··· Data

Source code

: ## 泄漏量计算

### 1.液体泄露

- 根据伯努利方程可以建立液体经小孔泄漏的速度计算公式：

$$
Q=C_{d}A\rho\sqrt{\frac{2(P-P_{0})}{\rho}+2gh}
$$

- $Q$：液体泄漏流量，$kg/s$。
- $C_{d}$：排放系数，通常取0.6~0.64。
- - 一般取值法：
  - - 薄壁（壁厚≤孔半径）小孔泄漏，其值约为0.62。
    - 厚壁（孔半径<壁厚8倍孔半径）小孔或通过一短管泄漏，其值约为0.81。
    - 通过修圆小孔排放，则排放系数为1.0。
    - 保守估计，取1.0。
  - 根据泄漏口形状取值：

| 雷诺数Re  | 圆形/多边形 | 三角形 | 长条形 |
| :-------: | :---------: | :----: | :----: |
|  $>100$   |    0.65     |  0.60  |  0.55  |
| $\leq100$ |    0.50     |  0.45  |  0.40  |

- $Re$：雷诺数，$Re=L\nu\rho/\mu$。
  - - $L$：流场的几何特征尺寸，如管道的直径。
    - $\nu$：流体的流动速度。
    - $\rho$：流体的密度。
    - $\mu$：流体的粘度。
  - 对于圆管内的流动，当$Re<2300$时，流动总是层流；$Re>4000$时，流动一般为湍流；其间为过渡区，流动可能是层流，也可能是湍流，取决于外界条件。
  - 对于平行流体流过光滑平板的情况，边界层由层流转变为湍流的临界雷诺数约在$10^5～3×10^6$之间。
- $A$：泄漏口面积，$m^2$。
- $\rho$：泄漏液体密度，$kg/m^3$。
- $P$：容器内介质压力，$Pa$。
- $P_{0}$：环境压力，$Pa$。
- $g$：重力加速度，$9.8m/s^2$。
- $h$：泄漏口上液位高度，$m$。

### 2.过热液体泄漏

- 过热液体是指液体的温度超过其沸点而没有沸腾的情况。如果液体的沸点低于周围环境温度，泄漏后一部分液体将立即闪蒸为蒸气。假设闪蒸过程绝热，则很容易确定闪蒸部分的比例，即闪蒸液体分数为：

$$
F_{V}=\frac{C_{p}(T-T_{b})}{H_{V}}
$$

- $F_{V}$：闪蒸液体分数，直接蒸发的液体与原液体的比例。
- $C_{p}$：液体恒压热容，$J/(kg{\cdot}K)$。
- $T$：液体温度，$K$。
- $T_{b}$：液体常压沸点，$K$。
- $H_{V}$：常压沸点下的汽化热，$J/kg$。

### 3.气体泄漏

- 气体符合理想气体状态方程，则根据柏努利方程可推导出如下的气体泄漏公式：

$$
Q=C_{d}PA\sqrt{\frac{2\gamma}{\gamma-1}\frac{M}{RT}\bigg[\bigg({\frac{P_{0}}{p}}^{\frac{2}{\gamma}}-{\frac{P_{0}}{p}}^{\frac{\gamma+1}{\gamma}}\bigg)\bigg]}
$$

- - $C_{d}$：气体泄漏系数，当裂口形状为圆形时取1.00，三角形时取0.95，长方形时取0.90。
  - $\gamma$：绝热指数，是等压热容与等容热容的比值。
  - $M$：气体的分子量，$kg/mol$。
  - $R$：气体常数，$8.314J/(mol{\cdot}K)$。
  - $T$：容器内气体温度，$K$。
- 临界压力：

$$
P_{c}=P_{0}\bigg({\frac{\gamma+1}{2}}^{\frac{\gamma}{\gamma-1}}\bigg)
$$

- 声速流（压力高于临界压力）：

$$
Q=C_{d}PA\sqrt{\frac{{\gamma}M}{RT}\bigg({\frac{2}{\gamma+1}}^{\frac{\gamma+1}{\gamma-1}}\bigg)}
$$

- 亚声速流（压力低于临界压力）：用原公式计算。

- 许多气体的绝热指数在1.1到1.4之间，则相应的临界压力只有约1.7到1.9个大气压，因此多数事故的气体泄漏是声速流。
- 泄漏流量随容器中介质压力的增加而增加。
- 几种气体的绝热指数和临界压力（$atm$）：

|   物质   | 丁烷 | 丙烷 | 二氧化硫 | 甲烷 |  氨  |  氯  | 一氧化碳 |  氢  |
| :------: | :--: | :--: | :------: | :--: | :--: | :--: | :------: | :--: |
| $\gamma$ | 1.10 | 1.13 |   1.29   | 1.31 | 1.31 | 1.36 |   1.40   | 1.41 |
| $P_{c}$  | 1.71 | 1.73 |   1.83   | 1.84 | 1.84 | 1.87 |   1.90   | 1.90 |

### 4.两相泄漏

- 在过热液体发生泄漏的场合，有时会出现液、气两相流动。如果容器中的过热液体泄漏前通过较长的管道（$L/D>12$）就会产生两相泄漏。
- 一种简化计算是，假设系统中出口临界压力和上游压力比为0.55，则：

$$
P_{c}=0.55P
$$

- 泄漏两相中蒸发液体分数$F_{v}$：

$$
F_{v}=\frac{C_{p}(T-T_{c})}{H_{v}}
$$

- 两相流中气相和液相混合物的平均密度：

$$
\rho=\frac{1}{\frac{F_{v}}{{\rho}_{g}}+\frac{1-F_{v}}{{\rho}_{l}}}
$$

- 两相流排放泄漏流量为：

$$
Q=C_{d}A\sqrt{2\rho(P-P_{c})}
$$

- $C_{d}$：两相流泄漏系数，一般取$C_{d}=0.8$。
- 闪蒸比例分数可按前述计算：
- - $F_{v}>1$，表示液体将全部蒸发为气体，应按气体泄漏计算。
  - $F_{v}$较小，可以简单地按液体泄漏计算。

······

- Your assignment: Each entry should be reproduced in the output exactly.

- Result of this exercise:
Source code

: ## 泄漏量计算

### 1.液体泄露

- 根据伯努利方程可以建立液体经小孔泄漏的速度计算公式：

$$
Q=C_{d}A\rho\sqrt{\frac{2(P-P_{0})}{\rho}+2gh}
$$

- $Q$：液体泄漏流量，$kg/s$。
- $C_{d}$：排放系数，通常取0.6~0.64。
- - 一般取值法：
  - - 薄壁（壁厚≤孔半径）小孔泄漏，其值约为0.62。
    - 厚壁（孔半径<壁厚8倍孔半径）小孔或通过一短管泄漏，其值约为0.81。
    - 通过修圆小孔排放，则排放系数为1.0。
    - 保守估计，取1.0。
  - 根据泄漏口形状取值：

| 雷诺数Re  | 圆形/多边形 | 三角形 | 长条形 |
| :-------: | :---------: | :----: | :----: |
|  $>100$   |    0.65     |  0.60  |  0.55  |
| $\leq100$ |    0.50     |  0.45  |  0.40  |

- $Re$：雷诺数，$Re=L\nu\rho/\mu$。
  - - $L$：流场的几何特征尺寸，如管道的直径。
    - $\nu$：流体的流动速度。
    - $\rho$：流体的密度。
    - $\mu$：流体的粘度。
  - 对于圆管内的流动，当$Re<2300$时，流动总是层流；$Re>4000$时，流动一般为湍流；其间为过渡区，流动可能是层流，也可能是湍流，取决于外界条件。
  - 对于平行流体流过光滑平板的情况，边界层由层流转变为湍流的临界雷诺数约在$10^5～3×10^6$之间。
- $A$：泄漏口面积，$m^2$。
- $\rho$：泄漏液体密度，$kg/m^3$。
- $P$：容器内介质压力，$Pa$。
- $P_{0}$：环境压力，$Pa$。
- $g$：重力加速度，$9.8m/s^2$。
- $h$：泄漏口上液位高度，$m$。

### 2.过热液体泄漏

- 过热液体是指液体的温度超过其沸点而没有沸腾的情况。如果液体的沸点低于周围环境温度，泄漏后一部分液体将立即闪蒸为蒸气。假设闪蒸过程绝热，则很容易确定闪蒸部分的比例，即闪蒸液体分数为：

$$
F_{V}=\frac{C_{p}(T-T_{b})}{H_{V}}
$$

- $F_{V}$：闪蒸液体分数，直接蒸发的液体与原液体的比例。
- $C_{p}$：液体恒压热容，$J/(kg{\cdot}K)$。
- $T$：液体温度，$K$。
- $T_{b}$：液体常压沸点，$K$。
- $H_{V}$：常压沸点下的汽化热，$J/kg$。

### 3.气体泄漏

- 气体符合理想气体状态方程，则根据柏努利方程可推导出如下的气体泄漏公式：

$$
Q=C_{d}PA\sqrt{\frac{2\gamma}{\gamma-1}\frac{M}{RT}\bigg[\bigg({\frac{P_{0}}{p}}^{\frac{2}{\gamma}}-{\frac{P_{0}}{p}}^{\frac{\gamma+1}{\gamma}}\bigg)\bigg]}
$$

- - $C_{d}$：气体泄漏系数，当裂口形状为圆形时取1.00，三角形时取0.95，长方形时取0.90。
  - $\gamma$：绝热指数，是等压热容与等容热容的比值。
  - $M$：气体的分子量，$kg/mol$。
  - $R$：气体常数，$8.314J/(mol{\cdot}K)$。
  - $T$：容器内气体温度，$K$。
- 临界压力：

$$
P_{c}=P_{0}\bigg({\frac{\gamma+1}{2}}^{\frac{\gamma}{\gamma-1}}\bigg)
$$

- 声速流（压力高于临界压力）：

$$
Q=C_{d}PA\sqrt{\frac{{\gamma}M}{RT}\bigg({\frac{2}{\gamma+1}}^{\frac{\gamma+1}{\gamma-1}}\bigg)}
$$

- 亚声速流（压力低于临界压力）：用原公式计算。

- 许多气体的绝热指数在1.1到1.4之间，则相应的临界压力只有约1.7到1.9个大气压，因此多数事故的气体泄漏是声速流。
- 泄漏流量随容器中介质压力的增加而增加。
- 几种气体的绝热指数和临界压力（$atm$）：

|   物质   | 丁烷 | 丙烷 | 二氧化硫 | 甲烷 |  氨  |  氯  | 一氧化碳 |  氢  |
| :------: | :--: | :--: | :------: | :--: | :--: | :--: | :------: | :--: |
| $\gamma$ | 1.10 | 1.13 |   1.29   | 1.31 | 1.31 | 1.36 |   1.40   | 1.41 |
| $P_{c}$  | 1.71 | 1.73 |   1.83   | 1.84 | 1.84 | 1.87 |   1.90   | 1.90 |

### 4.两相泄漏

- 在过热液体发生泄漏的场合，有时会出现液、气两相流动。如果容器中的过热液体泄漏前通过较长的管道（$L/D>12$）就会产生两相泄漏。
- 一种简化计算是，假设系统中出口临界压力和上游压力比为0.55，则：

$$
P_{c}=0.55P
$$

- 泄漏两相中蒸发液体分数$F_{v}$：

$$
F_{v}=\frac{C_{p}(T-T_{c})}{H_{v}}
$$

- 两相流中气相和液相混合物的平均密度：

$$
\rho=\frac{1}{\frac{F_{v}}{{\rho}_{g}}+\frac{1-F_{v}}{{\rho}_{l}}}
$$

- 两相流排放泄漏流量为：

$$
Q=C_{d}A\sqrt{2\rho(P-P_{c})}
$$

- $C_{d}$：两相流泄漏系数，一般取$C_{d}=0.8$。
- 闪蒸比例分数可按前述计算：
- - $F_{v}>1$，表示液体将全部蒸发为气体，应按气体泄漏计算。
  - $F_{v}$较小，可以简单地按液体泄漏计算。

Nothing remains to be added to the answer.